But the tech industry is rewriting the rules of summer internships, providing not only lavish pay but generous perks such as housing and travel stipends. In fact, this summer's crop of interns will be pulling down as much as $10,000 per month each in pay, or more than double what the average American household earns.

The median monthly salary for tech interns at 18 companies is $6,800, or more than $81,000 annually, according to Bloomberg. In comparison, the median U.S. household income is about $54,000, or $4,500 a month. A few companies are reportedly paying as much as $10,000 per month, such as Snapchat and the tech-based hedge fund Two Sigma Investments, according to data collected by former University of California Berkeley student Rodney Folz.

💰 state of top tech internship offers, 2016 #talkpay pic.twitter.com/Mkp5XWQyuE

— Rodney Folz (@rodneyfolz) April 26, 2016

While his data was gathered through an online survey with about 500 responses, previous research from the employment site Glassdoor has confirmed Folz's findings: Tech companies pay their interns generously.

The findings underscore the separation in today's labor market between those with bankable skills such as coding or engineering and students who pursue degrees in lower-earning subjects, such as elementary education or counseling.

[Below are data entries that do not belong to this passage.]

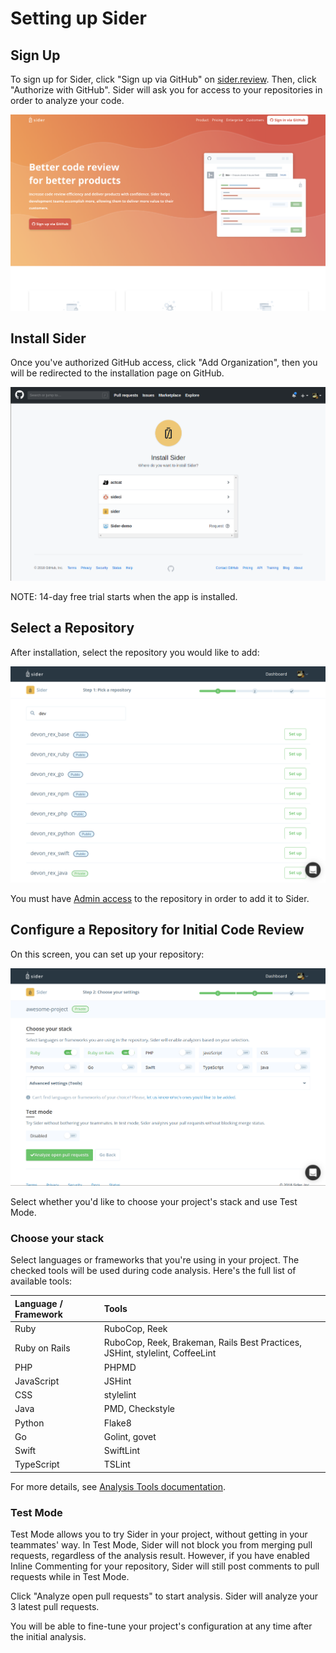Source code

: # Setting up Sider

## Sign Up

To sign up for Sider, click "Sign up via GitHub" on [sider.review](https://sider.review). Then, click "Authorize with GitHub". Sider will ask you for access to your repositories in order to analyze your code.

![sider.review](../.gitbook/assets/heroarea-signup.png)

## Install Sider

Once you've authorized GitHub access, click "Add Organization", then you will be redirected to the installation page on GitHub.

![Install Sider](../.gitbook/assets/install-github-apps.png)

NOTE: 14-day free trial starts when the app is installed.

## Select a Repository

After installation, select the repository you would like to add:

![Select a repository](../.gitbook/assets/select-a-repository.png)

You must have [Admin access](https://help.github.com/articles/repository-permission-levels-for-an-organization/) to the repository in order to add it to Sider.

## Configure a Repository for Initial Code Review

On this screen, you can set up your repository:

![Configure a repository](../.gitbook/assets/configure-a-repository.png)

Select whether you'd like to choose your project's stack and use Test Mode.

### Choose your stack

Select languages or frameworks that you're using in your project. The checked tools will be used during code analysis. Here's the full list of available tools:

| Language / Framework | Tools |
| :------------------- | :---- |
| Ruby | RuboCop, Reek |
| Ruby on Rails | RuboCop, Reek, Brakeman, Rails Best Practices, JSHint, stylelint, CoffeeLint |
| PHP | PHPMD |
| JavaScript | JSHint |
| CSS | stylelint |
| Java | PMD, Checkstyle |
| Python | Flake8 |
| Go | Golint, govet |
| Swift | SwiftLint |
| TypeScript | TSLint |

For more details, see [Analysis Tools documentation](../tools/README.md).

### Test Mode

Test Mode allows you to try Sider in your project, without getting in your teammates' way. In Test Mode, Sider will not block you from merging pull requests, regardless of the analysis result. However, if you have enabled Inline Commenting for your repository, Sider will still post comments to pull requests while in Test Mode.

Click "Analyze open pull requests" to start analysis. Sider will analyze your 3 latest pull requests.

You will be able to fine-tune your project's configuration at any time after the initial analysis.
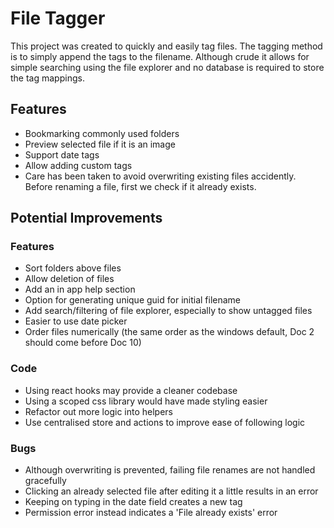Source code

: # File Tagger

This project was created to quickly and easily tag files. The tagging method is to simply append the tags to the filename. Although crude it allows for simple searching using the file explorer and no database is required to store the tag mappings.

## Features

- Bookmarking commonly used folders
- Preview selected file if it is an image
- Support date tags
- Allow adding custom tags
- Care has been taken to avoid overwriting existing files accidently. Before renaming a file, first we check if it already exists.

## Potential Improvements

### Features

- Sort folders above files
- Allow deletion of files
- Add an in app help section
- Option for generating unique guid for initial filename
- Add search/filtering of file explorer, especially to show untagged files
- Easier to use date picker
- Order files numerically (the same order as the windows default, Doc 2 should come before Doc 10)

### Code

- Using react hooks may provide a cleaner codebase
- Using a scoped css library would have made styling easier
- Refactor out more logic into helpers
- Use centralised store and actions to improve ease of following logic

### Bugs

- Although overwriting is prevented, failing file renames are not handled gracefully
- Clicking an already selected file after editing it a little results in an error
- Keeping on typing in the date field creates a new tag
- Permission error instead indicates a 'File already exists' error
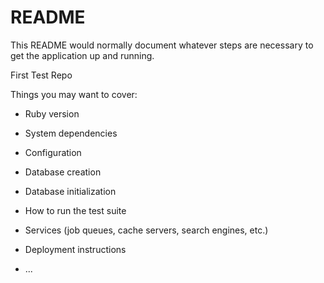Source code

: # README

This README would normally document whatever steps are necessary to get the
application up and running.

First Test Repo

Things you may want to cover:

* Ruby version

* System dependencies

* Configuration

* Database creation

* Database initialization

* How to run the test suite

* Services (job queues, cache servers, search engines, etc.)

* Deployment instructions

* ...
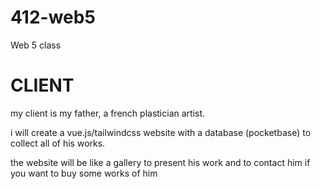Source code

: # 412-web5
Web 5 class


# CLIENT
my client is my father, a french plastician artist.

i will create a vue.js/tailwindcss website with a database (pocketbase) to collect all of his works.

the website will be like a gallery to present his work and to contact him if you want to buy some works of him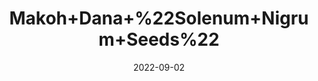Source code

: ---
title: 'Makoh+Dana+%22Solenum+Nigrum+Seeds%22'
date: '2022-09-02' 
metatag: '' 
inventory: '0' 
draft: false 
# meta description 
shortDescripton: ''
description: 'Seed'
longdescription: ''
featured: True
# product Price
price: '40.0'
# Product Short Description
shortDescription: ''
productID: 'C90E8901-9B2A-ED11-9968-005056B3A416'
type: 'products'
category: 'Seed' 
thumnailproduct: 'https://aminsaddiquidawakhana.eralive.net/images/products/C90E8901-9B2A-ED11-9968-005056B3A4161.png' 
images:
  - image: 'images/products/C90E8901-9B2A-ED11-9968-005056B3A4161.png'  
Variants:
---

A generation ago, the earnings divergence didn't really start until a year or two out of college. But as these internships show, studying a STEM (science, technology, engineering or mathematics) now has a pay advantage even before graduation day.

College grads who major in chemical engineering, aerospace engineering, energy and extraction engineering, and computer engineering will benefit from median lifetime earnings of more than $2 million, The Hamilton Project found in a 2014 study. However, careers involving children -- such as education or child care -- will deliver median lifetime earnings of just $800,000, the economic policy think-tank found.

Of course, the economy couldn't function very well if students snubbed essential subjects such as education or social work (another low-paying career). And not all students have the aptitude to focus on engineering or computer science, nor do all have the patience or temperament for childhood education.

But with the economic divide between the haves and have-nots growing wider in America, the wealth of the tech classes is creating resentment and culture clashes in cities such as San Francisco. The friction between well-heeled tech workers and long-time San Francisco residents even became the subject of a Harvard Business School case study about inequality within the city.

According to Folz's data, the top paying company for interns is Two Sigma, at $10,400 per month, plus $5,000 in relocation costs and $5,000 for housing. That's followed by Snapchat, which is paying $10,000 per month and $1,500 for housing. At the bottom of the list is Amazon, with reported monthly pay of $6,000 and benefits ranging from $1,500 to $7,500.

If accurate, this means interns are making more than they were just two years ago, when Glassdoor found that the most lucrative internship paid $7,012 a month.